Task requirements
Given the entries that follow, write out exactly the lines starting at the one containing "which must be" and ending at the one containing "When a server", both ends included, and only those.

Provided entries

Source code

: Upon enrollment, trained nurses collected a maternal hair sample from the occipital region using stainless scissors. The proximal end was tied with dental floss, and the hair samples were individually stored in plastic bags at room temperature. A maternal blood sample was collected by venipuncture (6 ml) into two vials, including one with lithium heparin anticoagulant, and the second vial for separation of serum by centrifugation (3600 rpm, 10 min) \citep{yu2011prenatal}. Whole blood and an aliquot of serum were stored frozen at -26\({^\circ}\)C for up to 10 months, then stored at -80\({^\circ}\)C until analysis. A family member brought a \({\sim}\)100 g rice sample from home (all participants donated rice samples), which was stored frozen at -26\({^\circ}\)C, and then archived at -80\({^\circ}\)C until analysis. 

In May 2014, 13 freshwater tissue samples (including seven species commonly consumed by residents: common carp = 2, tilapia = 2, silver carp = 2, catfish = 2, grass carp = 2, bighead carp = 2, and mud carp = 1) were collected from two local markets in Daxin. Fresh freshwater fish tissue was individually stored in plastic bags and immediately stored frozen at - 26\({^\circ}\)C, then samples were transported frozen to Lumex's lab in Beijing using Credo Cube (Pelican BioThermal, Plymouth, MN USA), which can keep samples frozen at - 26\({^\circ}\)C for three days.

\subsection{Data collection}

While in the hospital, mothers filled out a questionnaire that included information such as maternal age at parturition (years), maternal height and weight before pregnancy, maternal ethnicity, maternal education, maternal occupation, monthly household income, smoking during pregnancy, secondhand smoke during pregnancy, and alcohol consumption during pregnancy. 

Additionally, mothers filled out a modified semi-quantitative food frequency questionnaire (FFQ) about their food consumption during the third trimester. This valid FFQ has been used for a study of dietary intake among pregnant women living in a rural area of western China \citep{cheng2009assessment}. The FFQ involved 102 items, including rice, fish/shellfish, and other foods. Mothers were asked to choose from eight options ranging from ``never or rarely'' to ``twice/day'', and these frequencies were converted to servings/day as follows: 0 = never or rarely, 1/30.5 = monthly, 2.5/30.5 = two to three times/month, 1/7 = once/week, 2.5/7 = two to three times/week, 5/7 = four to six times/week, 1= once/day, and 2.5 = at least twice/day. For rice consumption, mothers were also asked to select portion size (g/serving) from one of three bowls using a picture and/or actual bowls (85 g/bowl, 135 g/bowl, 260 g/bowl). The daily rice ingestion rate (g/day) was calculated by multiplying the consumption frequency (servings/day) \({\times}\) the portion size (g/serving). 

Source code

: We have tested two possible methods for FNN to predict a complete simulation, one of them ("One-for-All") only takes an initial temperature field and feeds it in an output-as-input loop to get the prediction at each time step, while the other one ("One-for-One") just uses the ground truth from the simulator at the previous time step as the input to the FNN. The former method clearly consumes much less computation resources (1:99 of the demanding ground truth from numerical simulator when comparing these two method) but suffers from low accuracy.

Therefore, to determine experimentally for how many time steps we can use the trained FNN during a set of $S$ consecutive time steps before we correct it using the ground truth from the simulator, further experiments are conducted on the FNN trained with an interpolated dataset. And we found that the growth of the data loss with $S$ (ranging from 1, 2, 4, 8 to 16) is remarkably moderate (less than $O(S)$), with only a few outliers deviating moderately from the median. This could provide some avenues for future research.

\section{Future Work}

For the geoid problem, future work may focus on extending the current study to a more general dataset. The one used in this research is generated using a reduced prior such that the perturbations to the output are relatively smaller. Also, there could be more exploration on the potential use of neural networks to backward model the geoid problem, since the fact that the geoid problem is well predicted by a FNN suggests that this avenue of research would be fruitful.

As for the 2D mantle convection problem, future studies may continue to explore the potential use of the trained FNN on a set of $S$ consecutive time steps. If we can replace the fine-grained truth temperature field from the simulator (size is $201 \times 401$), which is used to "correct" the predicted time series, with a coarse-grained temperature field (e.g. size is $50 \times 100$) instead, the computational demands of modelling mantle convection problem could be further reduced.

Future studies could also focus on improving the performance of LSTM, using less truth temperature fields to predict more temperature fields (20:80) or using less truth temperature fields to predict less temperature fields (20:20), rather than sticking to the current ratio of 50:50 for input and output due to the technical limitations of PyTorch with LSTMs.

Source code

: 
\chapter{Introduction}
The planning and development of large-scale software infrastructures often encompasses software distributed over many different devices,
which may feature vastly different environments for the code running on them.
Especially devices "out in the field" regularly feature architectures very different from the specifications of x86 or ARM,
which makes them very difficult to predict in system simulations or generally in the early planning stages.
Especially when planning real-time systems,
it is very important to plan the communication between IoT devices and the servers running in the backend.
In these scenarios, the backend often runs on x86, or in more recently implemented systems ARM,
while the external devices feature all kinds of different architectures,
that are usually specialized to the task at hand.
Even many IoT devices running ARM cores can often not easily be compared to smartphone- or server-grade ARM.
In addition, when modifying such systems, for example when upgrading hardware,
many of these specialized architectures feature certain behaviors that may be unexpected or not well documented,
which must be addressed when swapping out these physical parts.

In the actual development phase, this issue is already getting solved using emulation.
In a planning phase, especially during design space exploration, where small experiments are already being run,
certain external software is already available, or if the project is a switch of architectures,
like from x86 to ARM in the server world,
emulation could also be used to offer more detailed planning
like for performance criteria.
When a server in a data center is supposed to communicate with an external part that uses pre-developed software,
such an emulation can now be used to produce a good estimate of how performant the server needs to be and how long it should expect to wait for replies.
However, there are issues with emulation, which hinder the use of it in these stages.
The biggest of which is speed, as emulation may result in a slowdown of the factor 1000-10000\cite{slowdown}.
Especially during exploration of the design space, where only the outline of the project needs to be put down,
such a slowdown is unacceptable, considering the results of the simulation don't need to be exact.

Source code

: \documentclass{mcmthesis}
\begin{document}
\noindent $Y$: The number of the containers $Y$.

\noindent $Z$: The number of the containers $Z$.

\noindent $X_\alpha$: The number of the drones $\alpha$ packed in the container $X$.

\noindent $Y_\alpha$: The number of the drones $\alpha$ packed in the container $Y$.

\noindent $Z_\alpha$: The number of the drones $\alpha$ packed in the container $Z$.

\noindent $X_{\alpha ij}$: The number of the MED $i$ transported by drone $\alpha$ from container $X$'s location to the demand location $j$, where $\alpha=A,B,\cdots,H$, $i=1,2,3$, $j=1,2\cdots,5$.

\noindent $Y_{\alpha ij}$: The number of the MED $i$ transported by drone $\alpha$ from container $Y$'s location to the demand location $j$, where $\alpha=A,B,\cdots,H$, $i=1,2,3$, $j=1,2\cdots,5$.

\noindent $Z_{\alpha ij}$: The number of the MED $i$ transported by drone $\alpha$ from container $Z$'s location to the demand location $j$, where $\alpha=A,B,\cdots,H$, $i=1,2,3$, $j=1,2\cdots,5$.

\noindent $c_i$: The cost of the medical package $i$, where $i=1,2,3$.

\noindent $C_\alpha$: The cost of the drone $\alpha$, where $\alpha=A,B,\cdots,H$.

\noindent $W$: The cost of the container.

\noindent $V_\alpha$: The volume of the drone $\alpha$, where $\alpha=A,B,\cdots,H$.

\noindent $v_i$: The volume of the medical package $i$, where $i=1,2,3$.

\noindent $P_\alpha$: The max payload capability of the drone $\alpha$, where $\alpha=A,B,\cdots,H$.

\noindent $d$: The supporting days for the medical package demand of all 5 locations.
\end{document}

--

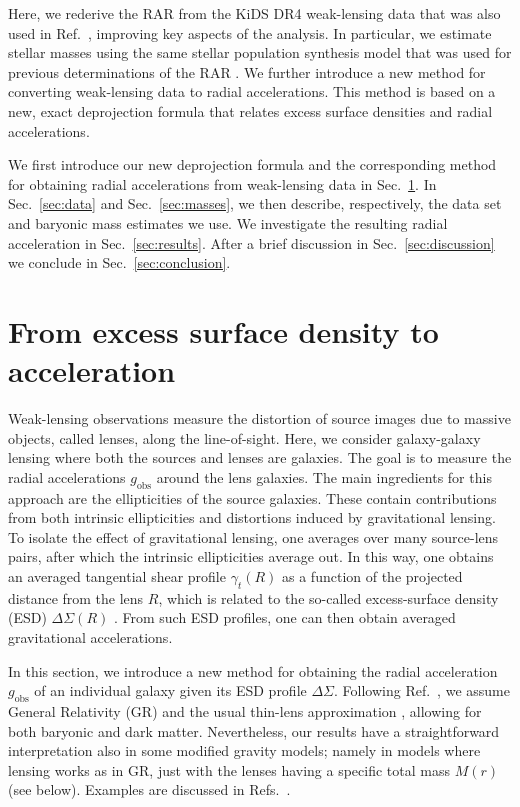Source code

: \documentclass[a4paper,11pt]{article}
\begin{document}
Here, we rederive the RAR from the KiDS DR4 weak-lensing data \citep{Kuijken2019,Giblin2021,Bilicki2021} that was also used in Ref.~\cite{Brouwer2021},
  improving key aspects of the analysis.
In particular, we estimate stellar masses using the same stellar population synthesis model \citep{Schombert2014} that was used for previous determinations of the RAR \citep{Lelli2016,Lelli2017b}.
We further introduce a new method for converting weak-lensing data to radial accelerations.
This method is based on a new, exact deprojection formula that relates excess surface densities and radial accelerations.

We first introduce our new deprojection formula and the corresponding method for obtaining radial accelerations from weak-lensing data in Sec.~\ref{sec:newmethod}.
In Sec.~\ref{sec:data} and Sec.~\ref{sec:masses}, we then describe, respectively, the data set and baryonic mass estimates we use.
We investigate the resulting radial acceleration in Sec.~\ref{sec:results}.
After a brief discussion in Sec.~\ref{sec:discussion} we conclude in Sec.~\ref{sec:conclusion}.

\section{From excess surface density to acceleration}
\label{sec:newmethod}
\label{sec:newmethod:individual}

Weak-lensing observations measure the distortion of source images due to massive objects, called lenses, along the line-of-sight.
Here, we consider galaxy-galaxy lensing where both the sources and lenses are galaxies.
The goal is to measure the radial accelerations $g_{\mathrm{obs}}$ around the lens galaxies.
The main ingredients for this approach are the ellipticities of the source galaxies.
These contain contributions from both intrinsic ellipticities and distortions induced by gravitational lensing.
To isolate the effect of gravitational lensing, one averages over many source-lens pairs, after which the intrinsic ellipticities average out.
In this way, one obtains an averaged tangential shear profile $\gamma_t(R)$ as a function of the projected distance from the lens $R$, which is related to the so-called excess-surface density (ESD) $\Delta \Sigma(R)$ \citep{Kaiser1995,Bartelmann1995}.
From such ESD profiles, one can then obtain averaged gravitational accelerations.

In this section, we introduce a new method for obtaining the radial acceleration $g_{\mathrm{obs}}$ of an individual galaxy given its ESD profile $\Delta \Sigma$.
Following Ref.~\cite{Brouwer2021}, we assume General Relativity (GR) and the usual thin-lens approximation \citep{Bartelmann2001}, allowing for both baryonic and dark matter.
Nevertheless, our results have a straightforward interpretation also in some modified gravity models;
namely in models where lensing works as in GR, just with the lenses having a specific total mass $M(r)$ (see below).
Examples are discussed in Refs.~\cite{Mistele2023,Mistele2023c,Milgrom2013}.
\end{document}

Exercise answer
which must be addressed when swapping out these physical parts.

In the actual development phase, this issue is already getting solved using emulation.
In a planning phase, especially during design space exploration, where small experiments are already being run,
certain external software is already available, or if the project is a switch of architectures,
like from x86 to ARM in the server world,
emulation could also be used to offer more detailed planning
like for performance criteria.
When a server in a data center is supposed to communicate with an external part that uses pre-developed software,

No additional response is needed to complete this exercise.